/hesse

a temporal graph analytics library based on Flink Stateful Functions

Primary LanguageJava

hesse

A temporal graph library based on Flink Stateful Functions

Features

This project aims to build an event-driven distributed temporal graph analytics library on top of Flink Stateful Functions. It provides efficient storage of temporal graphs and supports different types of concurrent queries on different graph algorithms in arbitrary event-time windows. The support of arbitrary event-time window query means that Hesse will recover the graph state by applying all the activities in the event-time window for temporal queries of different applications.

Architecture

The core architecture is divided into the Ingress, the storage, query, coordination, application layers, and the Egress. Flink Stateful Functions guarantee that each Function has its own context and communicates with each other by message passing. Therefore, Hesse is to some extent a group of event-driven functions. They provide powerful functionalities and flexibility in the FaaS way. Currently, the Kafka ingress and egress are used. The containers are built and run in the Docker environment.

The basic architecture is shown as follows:

arch old

How to use

There are different scenarios so far you can try out, I write a simple script to help you select the right scenario. For developers, you can write your own docker-compose.yml and module.yaml to add your services or scenarios.

python scripts/scenarios_config.py

build the environment and start the containers

docker-compose down
docker-compose build
docker-compose up

Currently, five algorithms are implemented for queries, Connected Component algorithm, Strongly Connected Component algorithm, GNNSampling algorithm, Single Source Shortest Path algorithm, and PageRank algorithm. Make sure to select the right ingress file and type using scripts/scenarios_config.py.

To see the results of a query, you can execute the following command:

docker-compose exec kafka kafka-console-consumer --bootstrap-server kafka:9092 --topic query-results --partition 0 --from-beginning --property print.key=true --property key.separator=" ** "

Notice that you should set a reasonable delay starting time for the query producer image using the config script based on how large your dataset is because you may want to see correct results after your graph is fully established.

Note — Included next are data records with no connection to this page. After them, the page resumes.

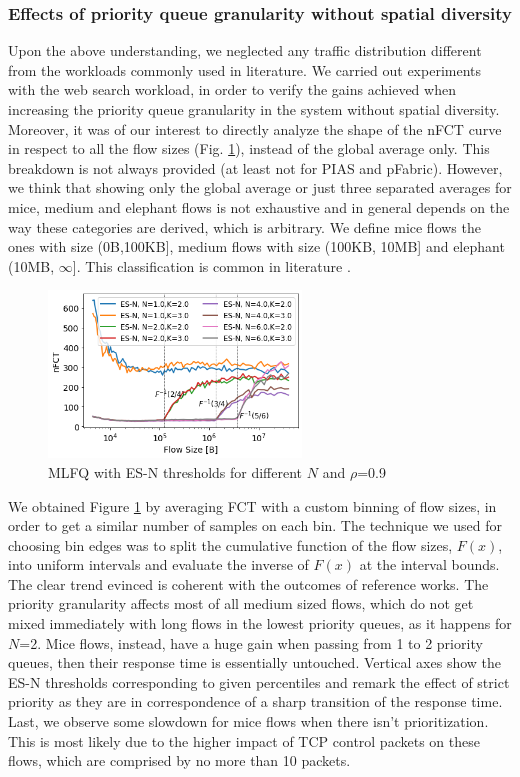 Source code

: \subsubsection{Effects of priority queue granularity without spatial diversity}
Upon the above understanding, we neglected any traffic distribution different from the workloads commonly used in literature. We carried out experiments with the web search workload, in order to verify the gains achieved when increasing the priority queue granularity in the system without spatial diversity. Moreover, it was of our interest to directly analyze the shape of the nFCT curve in respect to all the flow sizes (Fig. \ref{fig:esn_varying_N}), instead of the global average only. This breakdown is not always provided (at least not for PIAS and pFabric). However, we think that showing only the global average or just three separated averages for mice, medium and elephant flows is not exhaustive and in general depends on the way these categories are derived, which is arbitrary. We define mice flows the ones with size (0B,100KB], medium flows with size (100KB, 10MB] and elephant (10MB, $\infty$]. This classification is common in literature \cite{pias, nos2, one-more-queue}.\\
\begin{figure}
	\centering
	\includegraphics[width=0.6\textwidth]{Chapter4/Figures/esn}
	\caption{MLFQ with ES-N thresholds for different $N$ and $\rho$=0.9}
	\label{fig:esn_varying_N}
\end{figure}%
We obtained Figure \ref{fig:esn_varying_N} by averaging FCT with a custom binning of flow sizes, in order to get a similar number of samples on each bin. The technique we used for choosing bin edges was to split the cumulative function of the flow sizes, $F(x)$, into uniform intervals and evaluate the inverse of $F(x)$ at the interval bounds. The clear trend evinced is coherent with the outcomes of reference works. The priority granularity affects most of all medium sized flows, which do not get mixed immediately with long flows in the lowest priority queues, as it happens for $N$=2. Mice flows, instead, have a huge gain when passing from 1 to 2 priority queues, then their response time is essentially untouched. Vertical axes show the ES-N thresholds corresponding to given percentiles and remark the effect of strict priority as they are in correspondence of a sharp transition of the response time. Last, we observe some slowdown for mice flows when there isn't prioritization. This is most likely due to the higher impact of TCP control packets on these flows, which are comprised by no more than 10 packets.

Another way (highly recommended) is to decouple the whole docker-compose up into three stages: 1) edge producing, 2) edge storage 3) query producing and processing by using the following commands:

docker-compose down
docker-compose build
# open the benchmarks subscriber beforehand
docker-compose up -d hesse-benchmarks
# do edge producing, and you can check topic temporal-graph
# to see whether your dataset is fully pushed into topic
docker-compose up -d hesse-graph-producer
# hesse, statefun worker and statefun manager will store
# the edges into RocksDB state backend
docker-compose up -d statefun-worker
# do query producing, and hesse will handle these queries
# and show the results in topic query-results
docker-compose up -d hesse-query-producer

Apart from the graph datasets and query stream that users can configure by editing the docker-compose.yml, users can configure other system parameters by editing hesse.properties and log4j2.properties in the resources folder.

2023/06/08

Notice! If you do not want to use a streaming edge producer, you can replace it by using native Kafka producer:

docker-compose up -d kafka
docker-compose exec -T kafka kafka-console-producer --broker-list kafka:9092 --topic temporal-graph --property "parse.key=true" --property "key.separator=:"  < $path_to_your_graph_dataset

This will extremely boost the ingestion speed that help you ingest a huge existing graph dataset into hesse in only a few seconds. The original hesse-graph-producer image is not suitable for large graph dataset cold start. It is recommended to directly use the native producer.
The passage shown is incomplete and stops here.